Records provided →
--------
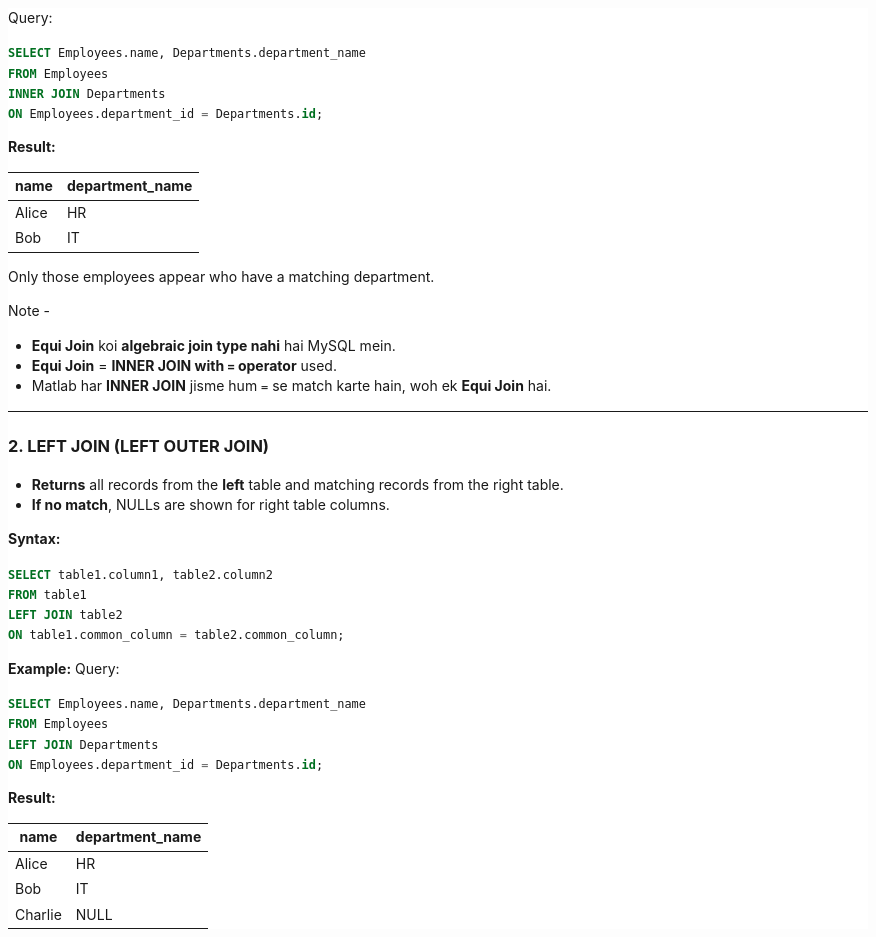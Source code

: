 Query:

```sql
SELECT Employees.name, Departments.department_name
FROM Employees
INNER JOIN Departments
ON Employees.department_id = Departments.id;
```

**Result:**

|name|department_name|
|---|---|
|Alice|HR|
|Bob|IT|

Only those employees appear who have a matching department.

Note - 
- **Equi Join** koi **algebraic join type nahi** hai MySQL mein.
- **Equi Join** = **INNER JOIN with `=` operator** used.
- Matlab har **INNER JOIN** jisme hum `=` se match karte hain, woh ek **Equi Join** hai.

---

### 2. LEFT JOIN (LEFT OUTER JOIN)

- **Returns** all records from the **left** table and matching records from the right table.
- **If no match**, NULLs are shown for right table columns.

**Syntax:**

```sql
SELECT table1.column1, table2.column2
FROM table1
LEFT JOIN table2
ON table1.common_column = table2.common_column;
```

**Example:** Query:

```sql
SELECT Employees.name, Departments.department_name
FROM Employees
LEFT JOIN Departments
ON Employees.department_id = Departments.id;
```

**Result:**

|name|department_name|
|---|---|
|Alice|HR|
|Bob|IT|
|Charlie|NULL|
--------
Task description → Please copy out the entries above exactly as they appear, but skip their images.

Written reply →
Source code

: Query:

```sql
SELECT Employees.name, Departments.department_name
FROM Employees
INNER JOIN Departments
ON Employees.department_id = Departments.id;
```

**Result:**

|name|department_name|
|---|---|
|Alice|HR|
|Bob|IT|

Only those employees appear who have a matching department.

Note - 
- **Equi Join** koi **algebraic join type nahi** hai MySQL mein.
- **Equi Join** = **INNER JOIN with `=` operator** used.
- Matlab har **INNER JOIN** jisme hum `=` se match karte hain, woh ek **Equi Join** hai.

---

### 2. LEFT JOIN (LEFT OUTER JOIN)

- **Returns** all records from the **left** table and matching records from the right table.
- **If no match**, NULLs are shown for right table columns.

**Syntax:**

```sql
SELECT table1.column1, table2.column2
FROM table1
LEFT JOIN table2
ON table1.common_column = table2.common_column;
```

**Example:** Query:

```sql
SELECT Employees.name, Departments.department_name
FROM Employees
LEFT JOIN Departments
ON Employees.department_id = Departments.id;
```

**Result:**

|name|department_name|
|---|---|
|Alice|HR|
|Bob|IT|
|Charlie|NULL|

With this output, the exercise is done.